I arrived at the Lafayette terminal at 11:45am, happily awaiting the arrival of The Sunset Limited, train #1. I had a chat with some of the passengers also waiting to board. Met some good folks heading home to Arizona. I met a veteran heading to Houston. Well, this guy would end up sitting with me....more on this shortly.

The train arrived 25 minutes late. I got my seat assignment, seat # 21, window seat (yesssss). Well, who ends up sitting next to me but the veteran guy. fine. (or so I thought). We roll out of Lafayette, and cruise out towards Lake Charles, our next scheduled stop. I head to the lounge car to see Merrol, my favorite Lounge Car Attendant. (If you ever meet him, hes hilarious). I grab a burger and a Pepsi and hang out downstairs, chatting with Merrol. I noticed this old guy, and my seatmate buying beers every so often....thought nothing of it. Well, then I noticed that things were getting a bit loud upstairs. Well, I really got concerned when my seatmate, and his obviously sloshed 'friend' decided to come downstairs, and box me in at said table. They were both talking to each other in drunken slurred speech. Ohhhhhh boy, here we go, I thought, and as soon as Merrol came downsotairs, I made the (hand across neck) motion to not serve them anymore drinks, he nodded, acknowledging that he had already realized what was happening. The conductor soon came downstairs. Merrol had already cut the guys off from buying anything more and he had already warned the conductor about these 3 guys. There was another guy, but the 2 I was dealing with at my table were the worst off. The conductor warned the two guys that were blocking me in, that if they didnt cool it, they would be put off of the train at Beaumont. The older guy understood, and sorta chilled out. My seatmate however, did not. He continued to be rude and obnoxious, even to the point of cussing Merrol out because he wouldnt serve him more beer upon demand.

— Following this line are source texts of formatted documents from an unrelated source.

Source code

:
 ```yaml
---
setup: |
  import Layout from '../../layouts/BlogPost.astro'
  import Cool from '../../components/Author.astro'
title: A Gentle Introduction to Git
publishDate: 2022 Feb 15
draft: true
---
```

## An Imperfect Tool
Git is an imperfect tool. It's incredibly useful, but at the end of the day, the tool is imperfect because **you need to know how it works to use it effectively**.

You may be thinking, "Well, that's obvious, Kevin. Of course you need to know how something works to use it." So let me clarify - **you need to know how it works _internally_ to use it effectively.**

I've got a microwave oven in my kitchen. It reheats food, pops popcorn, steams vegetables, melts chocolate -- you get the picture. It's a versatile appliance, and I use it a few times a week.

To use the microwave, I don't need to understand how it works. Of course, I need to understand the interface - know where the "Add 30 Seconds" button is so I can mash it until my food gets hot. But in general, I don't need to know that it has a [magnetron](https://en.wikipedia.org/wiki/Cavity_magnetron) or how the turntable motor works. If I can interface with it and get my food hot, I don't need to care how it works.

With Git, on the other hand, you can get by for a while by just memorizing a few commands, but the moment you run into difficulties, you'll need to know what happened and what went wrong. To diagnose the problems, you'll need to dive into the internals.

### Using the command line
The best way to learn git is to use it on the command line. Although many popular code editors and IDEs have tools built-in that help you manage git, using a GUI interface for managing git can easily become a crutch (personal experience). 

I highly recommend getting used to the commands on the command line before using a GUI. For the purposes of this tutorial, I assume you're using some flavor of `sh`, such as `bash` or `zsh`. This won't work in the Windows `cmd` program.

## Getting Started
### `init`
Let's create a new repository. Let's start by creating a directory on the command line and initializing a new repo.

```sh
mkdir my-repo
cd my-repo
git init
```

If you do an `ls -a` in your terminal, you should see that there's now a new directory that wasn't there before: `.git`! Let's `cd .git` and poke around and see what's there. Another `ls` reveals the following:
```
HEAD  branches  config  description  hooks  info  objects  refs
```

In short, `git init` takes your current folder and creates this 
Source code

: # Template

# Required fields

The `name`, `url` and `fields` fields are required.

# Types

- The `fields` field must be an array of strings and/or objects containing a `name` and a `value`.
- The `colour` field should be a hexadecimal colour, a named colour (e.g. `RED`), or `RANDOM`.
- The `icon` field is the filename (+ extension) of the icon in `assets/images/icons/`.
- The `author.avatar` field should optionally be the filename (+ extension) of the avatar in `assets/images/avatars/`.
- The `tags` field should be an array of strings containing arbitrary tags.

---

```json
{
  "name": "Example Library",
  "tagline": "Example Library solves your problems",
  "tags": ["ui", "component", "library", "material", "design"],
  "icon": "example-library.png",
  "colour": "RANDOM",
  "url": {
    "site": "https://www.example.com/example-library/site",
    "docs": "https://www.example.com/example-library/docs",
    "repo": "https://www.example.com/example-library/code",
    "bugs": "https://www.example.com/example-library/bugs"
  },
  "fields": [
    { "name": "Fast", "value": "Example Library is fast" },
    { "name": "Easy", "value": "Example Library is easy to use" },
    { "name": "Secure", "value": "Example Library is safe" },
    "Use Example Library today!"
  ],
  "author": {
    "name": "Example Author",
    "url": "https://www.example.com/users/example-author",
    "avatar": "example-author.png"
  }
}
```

As we approached Houston, the guy just kept getting worse and worse. I had gone back to my seat to grab my bag to prepare to detrain in Houston. The conductors had grabbed the guy, and were bringing him back to his seat. He was so bad off that he couldnt remember where he was sitting. I told the conductors that he was my seatmate, and that this bags were above our seat. They thanked me for letting them know. We headed downstairs and the guy was just rambling about how he owned the train and should get what he wants and so on. The assistant conductor looked at me and said. Im sorry you had to be this guys seatmate. I smirked and replied with, "Thats why I was hiding in the lounge car most of the trip!" He laughed. And that was my trip to Houston.

I enjoyed my time in Houston by having some friends take me to a nice BBQ Joint called Rudys. I had some moist brisket, jalapeno sausage. potato salad, and some other delicious items. Anyone who has been to Rudy's will understand how good this place is. The two Joes would love this place.

Return trip. Houston to Lafayette, Sun April 3rd 2016.

My return trip was both better and worse than my outgoing trip. I will explain why.

I arrived at the Houston Amtrak station at 10:30am, in preparation for the 11:10am arrival of the EB SL #2. Well, that wasnt gonna happen. The train pulled in 45 minutes late. We are off to a good start already!!!!!. 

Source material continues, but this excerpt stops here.